Activity:
Return every record below exactly as given.

Entries provided:

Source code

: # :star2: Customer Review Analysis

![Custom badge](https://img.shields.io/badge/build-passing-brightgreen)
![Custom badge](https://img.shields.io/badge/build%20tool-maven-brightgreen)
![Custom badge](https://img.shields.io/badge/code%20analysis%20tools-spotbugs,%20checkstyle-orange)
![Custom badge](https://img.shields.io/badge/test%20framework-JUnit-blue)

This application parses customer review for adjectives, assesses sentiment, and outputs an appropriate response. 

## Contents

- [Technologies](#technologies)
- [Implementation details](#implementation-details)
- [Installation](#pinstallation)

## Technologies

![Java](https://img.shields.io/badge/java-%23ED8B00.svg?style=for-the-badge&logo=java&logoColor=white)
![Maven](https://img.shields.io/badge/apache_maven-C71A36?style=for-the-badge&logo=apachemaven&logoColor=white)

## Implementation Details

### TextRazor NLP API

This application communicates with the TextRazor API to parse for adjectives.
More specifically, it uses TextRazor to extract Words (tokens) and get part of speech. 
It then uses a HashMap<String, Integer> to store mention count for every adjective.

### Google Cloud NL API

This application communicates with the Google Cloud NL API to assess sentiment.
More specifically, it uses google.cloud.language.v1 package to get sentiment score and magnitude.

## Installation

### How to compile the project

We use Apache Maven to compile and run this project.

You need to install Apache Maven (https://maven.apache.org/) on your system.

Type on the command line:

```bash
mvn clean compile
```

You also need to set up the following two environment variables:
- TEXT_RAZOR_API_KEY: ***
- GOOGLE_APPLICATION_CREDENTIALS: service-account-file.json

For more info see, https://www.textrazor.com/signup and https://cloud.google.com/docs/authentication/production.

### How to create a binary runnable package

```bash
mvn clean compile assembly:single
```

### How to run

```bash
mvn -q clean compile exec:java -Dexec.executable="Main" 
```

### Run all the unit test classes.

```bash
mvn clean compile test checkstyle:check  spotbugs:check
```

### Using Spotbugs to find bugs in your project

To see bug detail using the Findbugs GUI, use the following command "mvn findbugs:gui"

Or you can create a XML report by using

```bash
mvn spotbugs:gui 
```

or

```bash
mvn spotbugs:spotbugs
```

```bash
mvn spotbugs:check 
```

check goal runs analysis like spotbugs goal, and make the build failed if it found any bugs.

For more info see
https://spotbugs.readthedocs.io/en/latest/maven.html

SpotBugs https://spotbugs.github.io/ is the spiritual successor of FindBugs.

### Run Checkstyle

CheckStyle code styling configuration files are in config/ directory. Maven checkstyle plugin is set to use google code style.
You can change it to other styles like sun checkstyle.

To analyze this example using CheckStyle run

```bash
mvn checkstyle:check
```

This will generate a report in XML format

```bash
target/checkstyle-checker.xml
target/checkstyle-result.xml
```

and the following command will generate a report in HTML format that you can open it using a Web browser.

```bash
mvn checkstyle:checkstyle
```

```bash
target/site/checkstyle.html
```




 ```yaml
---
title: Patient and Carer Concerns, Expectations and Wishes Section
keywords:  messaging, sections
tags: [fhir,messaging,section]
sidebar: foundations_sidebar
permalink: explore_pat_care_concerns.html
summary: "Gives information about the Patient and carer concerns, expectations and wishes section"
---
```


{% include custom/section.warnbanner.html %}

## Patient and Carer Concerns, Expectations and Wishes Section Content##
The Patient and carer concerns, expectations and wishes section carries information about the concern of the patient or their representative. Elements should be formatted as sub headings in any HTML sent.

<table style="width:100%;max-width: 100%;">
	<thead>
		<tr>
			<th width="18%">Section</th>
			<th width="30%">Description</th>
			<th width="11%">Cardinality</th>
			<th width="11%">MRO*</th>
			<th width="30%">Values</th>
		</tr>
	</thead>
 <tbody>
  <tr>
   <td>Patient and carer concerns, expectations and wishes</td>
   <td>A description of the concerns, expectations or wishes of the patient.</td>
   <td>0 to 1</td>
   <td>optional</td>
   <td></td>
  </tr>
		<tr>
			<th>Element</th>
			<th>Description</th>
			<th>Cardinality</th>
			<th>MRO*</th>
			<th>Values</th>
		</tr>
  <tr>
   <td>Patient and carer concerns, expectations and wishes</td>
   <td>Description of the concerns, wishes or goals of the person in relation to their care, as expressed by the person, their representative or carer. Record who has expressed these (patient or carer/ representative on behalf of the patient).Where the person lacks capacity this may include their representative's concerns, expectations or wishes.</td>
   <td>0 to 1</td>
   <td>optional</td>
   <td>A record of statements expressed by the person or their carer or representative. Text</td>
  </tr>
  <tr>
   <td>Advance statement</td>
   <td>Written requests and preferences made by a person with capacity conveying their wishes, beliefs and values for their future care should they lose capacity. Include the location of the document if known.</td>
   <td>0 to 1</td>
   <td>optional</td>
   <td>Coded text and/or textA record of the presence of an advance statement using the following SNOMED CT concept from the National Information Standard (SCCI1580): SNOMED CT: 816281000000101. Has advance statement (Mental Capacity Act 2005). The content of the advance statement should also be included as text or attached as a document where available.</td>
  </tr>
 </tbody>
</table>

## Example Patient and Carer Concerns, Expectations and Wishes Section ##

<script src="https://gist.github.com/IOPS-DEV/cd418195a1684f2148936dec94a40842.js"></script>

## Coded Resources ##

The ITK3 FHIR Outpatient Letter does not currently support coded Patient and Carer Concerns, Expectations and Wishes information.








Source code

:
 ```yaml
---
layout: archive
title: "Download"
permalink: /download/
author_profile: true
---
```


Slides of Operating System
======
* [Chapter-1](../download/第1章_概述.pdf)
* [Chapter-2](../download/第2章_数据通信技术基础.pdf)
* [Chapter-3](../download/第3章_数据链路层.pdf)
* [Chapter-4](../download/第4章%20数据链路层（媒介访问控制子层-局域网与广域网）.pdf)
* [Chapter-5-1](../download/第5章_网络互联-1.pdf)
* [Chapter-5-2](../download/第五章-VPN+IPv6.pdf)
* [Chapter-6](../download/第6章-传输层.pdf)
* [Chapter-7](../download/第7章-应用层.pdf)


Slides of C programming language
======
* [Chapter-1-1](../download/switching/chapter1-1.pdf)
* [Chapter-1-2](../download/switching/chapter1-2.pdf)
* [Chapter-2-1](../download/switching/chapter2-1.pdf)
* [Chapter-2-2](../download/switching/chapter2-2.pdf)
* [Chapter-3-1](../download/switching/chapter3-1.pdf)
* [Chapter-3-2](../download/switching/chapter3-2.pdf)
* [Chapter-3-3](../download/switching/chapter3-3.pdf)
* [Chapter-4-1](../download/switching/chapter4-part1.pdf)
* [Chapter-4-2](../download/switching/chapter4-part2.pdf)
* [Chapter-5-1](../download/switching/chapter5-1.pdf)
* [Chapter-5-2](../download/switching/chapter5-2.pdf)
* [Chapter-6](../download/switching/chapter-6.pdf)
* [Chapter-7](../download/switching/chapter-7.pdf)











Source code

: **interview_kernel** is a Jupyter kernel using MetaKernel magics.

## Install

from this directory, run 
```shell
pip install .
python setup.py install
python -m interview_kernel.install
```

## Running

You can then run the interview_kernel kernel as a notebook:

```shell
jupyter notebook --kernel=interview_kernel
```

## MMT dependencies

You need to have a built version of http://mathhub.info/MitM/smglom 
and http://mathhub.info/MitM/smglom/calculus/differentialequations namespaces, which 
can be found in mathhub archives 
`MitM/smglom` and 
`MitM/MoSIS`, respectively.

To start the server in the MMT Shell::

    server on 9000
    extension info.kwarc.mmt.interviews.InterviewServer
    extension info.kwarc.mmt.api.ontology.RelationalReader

Written answer:
Source code

: # :star2: Customer Review Analysis

![Custom badge](https://img.shields.io/badge/build-passing-brightgreen)
![Custom badge](https://img.shields.io/badge/build%20tool-maven-brightgreen)
![Custom badge](https://img.shields.io/badge/code%20analysis%20tools-spotbugs,%20checkstyle-orange)
![Custom badge](https://img.shields.io/badge/test%20framework-JUnit-blue)

This application parses customer review for adjectives, assesses sentiment, and outputs an appropriate response. 

## Contents

- [Technologies](#technologies)
- [Implementation details](#implementation-details)
- [Installation](#pinstallation)

## Technologies

![Java](https://img.shields.io/badge/java-%23ED8B00.svg?style=for-the-badge&logo=java&logoColor=white)
![Maven](https://img.shields.io/badge/apache_maven-C71A36?style=for-the-badge&logo=apachemaven&logoColor=white)

## Implementation Details

### TextRazor NLP API

This application communicates with the TextRazor API to parse for adjectives.
More specifically, it uses TextRazor to extract Words (tokens) and get part of speech. 
It then uses a HashMap<String, Integer> to store mention count for every adjective.

### Google Cloud NL API

This application communicates with the Google Cloud NL API to assess sentiment.
More specifically, it uses google.cloud.language.v1 package to get sentiment score and magnitude.

## Installation

### How to compile the project

We use Apache Maven to compile and run this project.

You need to install Apache Maven (https://maven.apache.org/) on your system.

Type on the command line:

```bash
mvn clean compile
```

You also need to set up the following two environment variables:
- TEXT_RAZOR_API_KEY: ***
- GOOGLE_APPLICATION_CREDENTIALS: service-account-file.json

For more info see, https://www.textrazor.com/signup and https://cloud.google.com/docs/authentication/production.

### How to create a binary runnable package

```bash
mvn clean compile assembly:single
```

### How to run

```bash
mvn -q clean compile exec:java -Dexec.executable="Main" 
```

### Run all the unit test classes.

```bash
mvn clean compile test checkstyle:check  spotbugs:check
```

### Using Spotbugs to find bugs in your project

To see bug detail using the Findbugs GUI, use the following command "mvn findbugs:gui"

Or you can create a XML report by using

```bash
mvn spotbugs:gui 
```

or

```bash
mvn spotbugs:spotbugs
```

```bash
mvn spotbugs:check 
```

check goal runs analysis like spotbugs goal, and make the build failed if it found any bugs.

For more info see
https://spotbugs.readthedocs.io/en/latest/maven.html

SpotBugs https://spotbugs.github.io/ is the spiritual successor of FindBugs.

### Run Checkstyle

CheckStyle code styling configuration files are in config/ directory. Maven checkstyle plugin is set to use google code style.
You can change it to other styles like sun checkstyle.

To analyze this example using CheckStyle run

```bash
mvn checkstyle:check
```

This will generate a report in XML format

```bash
target/checkstyle-checker.xml
target/checkstyle-result.xml
```

and the following command will generate a report in HTML format that you can open it using a Web browser.

```bash
mvn checkstyle:checkstyle
```

```bash
target/site/checkstyle.html
```




 ```yaml
---
title: Patient and Carer Concerns, Expectations and Wishes Section
keywords:  messaging, sections
tags: [fhir,messaging,section]
sidebar: foundations_sidebar
permalink: explore_pat_care_concerns.html
summary: "Gives information about the Patient and carer concerns, expectations and wishes section"
---
```


{% include custom/section.warnbanner.html %}

## Patient and Carer Concerns, Expectations and Wishes Section Content##
The Patient and carer concerns, expectations and wishes section carries information about the concern of the patient or their representative. Elements should be formatted as sub headings in any HTML sent.

<table style="width:100%;max-width: 100%;">
	<thead>
		<tr>
			<th width="18%">Section</th>
			<th width="30%">Description</th>
			<th width="11%">Cardinality</th>
			<th width="11%">MRO*</th>
			<th width="30%">Values</th>
		</tr>
	</thead>
 <tbody>
  <tr>
   <td>Patient and carer concerns, expectations and wishes</td>
   <td>A description of the concerns, expectations or wishes of the patient.</td>
   <td>0 to 1</td>
   <td>optional</td>
   <td></td>
  </tr>
		<tr>
			<th>Element</th>
			<th>Description</th>
			<th>Cardinality</th>
			<th>MRO*</th>
			<th>Values</th>
		</tr>
  <tr>
   <td>Patient and carer concerns, expectations and wishes</td>
   <td>Description of the concerns, wishes or goals of the person in relation to their care, as expressed by the person, their representative or carer. Record who has expressed these (patient or carer/ representative on behalf of the patient).Where the person lacks capacity this may include their representative's concerns, expectations or wishes.</td>
   <td>0 to 1</td>
   <td>optional</td>
   <td>A record of statements expressed by the person or their carer or representative. Text</td>
  </tr>
  <tr>
   <td>Advance statement</td>
   <td>Written requests and preferences made by a person with capacity conveying their wishes, beliefs and values for their future care should they lose capacity. Include the location of the document if known.</td>
   <td>0 to 1</td>
   <td>optional</td>
   <td>Coded text and/or textA record of the presence of an advance statement using the following SNOMED CT concept from the National Information Standard (SCCI1580): SNOMED CT: 816281000000101. Has advance statement (Mental Capacity Act 2005). The content of the advance statement should also be included as text or attached as a document where available.</td>
  </tr>
 </tbody>
</table>

## Example Patient and Carer Concerns, Expectations and Wishes Section ##

<script src="https://gist.github.com/IOPS-DEV/cd418195a1684f2148936dec94a40842.js"></script>

## Coded Resources ##

The ITK3 FHIR Outpatient Letter does not currently support coded Patient and Carer Concerns, Expectations and Wishes information.








Source code

:
 ```yaml
---
layout: archive
title: "Download"
permalink: /download/
author_profile: true
---
```


Slides of Operating System
======
* [Chapter-1](../download/第1章_概述.pdf)
* [Chapter-2](../download/第2章_数据通信技术基础.pdf)
* [Chapter-3](../download/第3章_数据链路层.pdf)
* [Chapter-4](../download/第4章%20数据链路层（媒介访问控制子层-局域网与广域网）.pdf)
* [Chapter-5-1](../download/第5章_网络互联-1.pdf)
* [Chapter-5-2](../download/第五章-VPN+IPv6.pdf)
* [Chapter-6](../download/第6章-传输层.pdf)
* [Chapter-7](../download/第7章-应用层.pdf)


Slides of C programming language
======
* [Chapter-1-1](../download/switching/chapter1-1.pdf)
* [Chapter-1-2](../download/switching/chapter1-2.pdf)
* [Chapter-2-1](../download/switching/chapter2-1.pdf)
* [Chapter-2-2](../download/switching/chapter2-2.pdf)
* [Chapter-3-1](../download/switching/chapter3-1.pdf)
* [Chapter-3-2](../download/switching/chapter3-2.pdf)
* [Chapter-3-3](../download/switching/chapter3-3.pdf)
* [Chapter-4-1](../download/switching/chapter4-part1.pdf)
* [Chapter-4-2](../download/switching/chapter4-part2.pdf)
* [Chapter-5-1](../download/switching/chapter5-1.pdf)
* [Chapter-5-2](../download/switching/chapter5-2.pdf)
* [Chapter-6](../download/switching/chapter-6.pdf)
* [Chapter-7](../download/switching/chapter-7.pdf)











Source code

: **interview_kernel** is a Jupyter kernel using MetaKernel magics.

## Install

from this directory, run 
```shell
pip install .
python setup.py install
python -m interview_kernel.install
```

## Running

You can then run the interview_kernel kernel as a notebook:

```shell
jupyter notebook --kernel=interview_kernel
```

## MMT dependencies

You need to have a built version of http://mathhub.info/MitM/smglom 
and http://mathhub.info/MitM/smglom/calculus/differentialequations namespaces, which 
can be found in mathhub archives 
`MitM/smglom` and 
`MitM/MoSIS`, respectively.

To start the server in the MMT Shell::

    server on 9000
    extension info.kwarc.mmt.interviews.InterviewServer
    extension info.kwarc.mmt.api.ontology.RelationalReader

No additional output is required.